-- Input data follows --

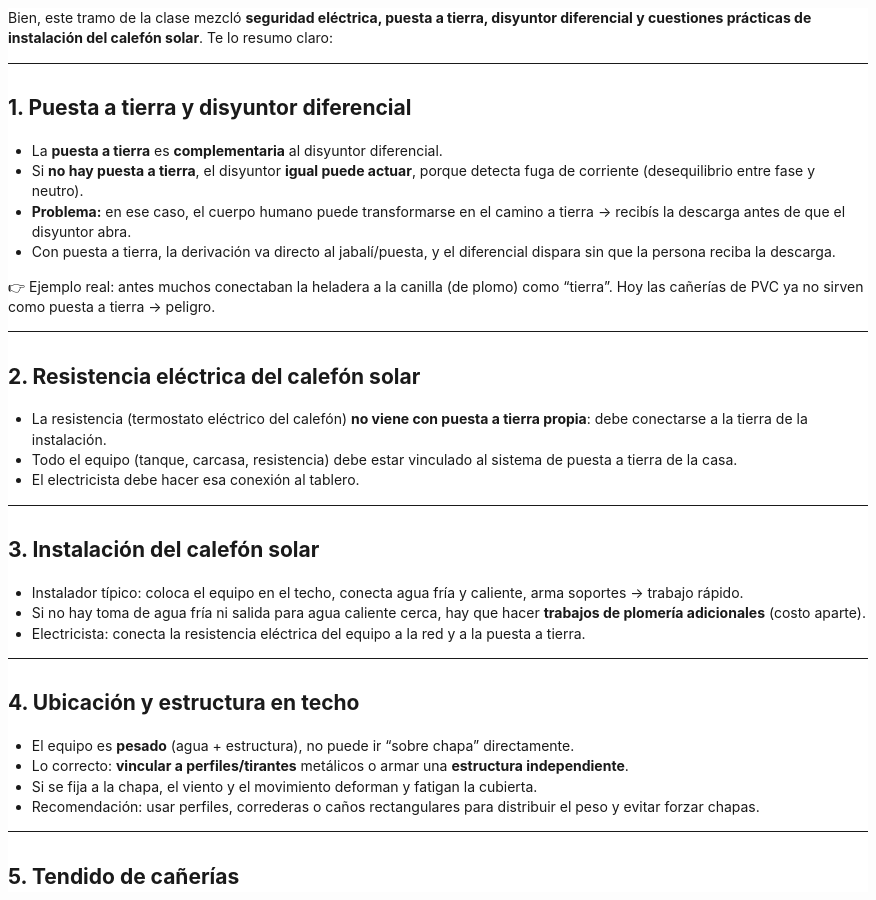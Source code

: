 
Bien, este tramo de la clase mezcló **seguridad eléctrica, puesta a tierra, disyuntor diferencial y cuestiones prácticas de instalación del calefón solar**. Te lo resumo claro:

---

## 1. Puesta a tierra y disyuntor diferencial

* La **puesta a tierra** es **complementaria** al disyuntor diferencial.
* Si **no hay puesta a tierra**, el disyuntor **igual puede actuar**, porque detecta fuga de corriente (desequilibrio entre fase y neutro).
* **Problema:** en ese caso, el cuerpo humano puede transformarse en el camino a tierra → recibís la descarga antes de que el disyuntor abra.
* Con puesta a tierra, la derivación va directo al jabalí/puesta, y el diferencial dispara sin que la persona reciba la descarga.

👉 Ejemplo real: antes muchos conectaban la heladera a la canilla (de plomo) como “tierra”. Hoy las cañerías de PVC ya no sirven como puesta a tierra → peligro.

---

## 2. Resistencia eléctrica del calefón solar

* La resistencia (termostato eléctrico del calefón) **no viene con puesta a tierra propia**: debe conectarse a la tierra de la instalación.
* Todo el equipo (tanque, carcasa, resistencia) debe estar vinculado al sistema de puesta a tierra de la casa.
* El electricista debe hacer esa conexión al tablero.

---

## 3. Instalación del calefón solar

* Instalador típico: coloca el equipo en el techo, conecta agua fría y caliente, arma soportes → trabajo rápido.
* Si no hay toma de agua fría ni salida para agua caliente cerca, hay que hacer **trabajos de plomería adicionales** (costo aparte).
* Electricista: conecta la resistencia eléctrica del equipo a la red y a la puesta a tierra.

---

## 4. Ubicación y estructura en techo

* El equipo es **pesado** (agua + estructura), no puede ir “sobre chapa” directamente.
* Lo correcto: **vincular a perfiles/tirantes** metálicos o armar una **estructura independiente**.
* Si se fija a la chapa, el viento y el movimiento deforman y fatigan la cubierta.
* Recomendación: usar perfiles, correderas o caños rectangulares para distribuir el peso y evitar forzar chapas.

---

## 5. Tendido de cañerías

-- Input data concluded --

[Task goal]
If a line in the records has the word "perfiles", copy that line.

[Output below]
* Lo correcto: **vincular a perfiles/tirantes** metálicos o armar una **estructura independiente**.
* Recomendación: usar perfiles, correderas o caños rectangulares para distribuir el peso y evitar forzar chapas.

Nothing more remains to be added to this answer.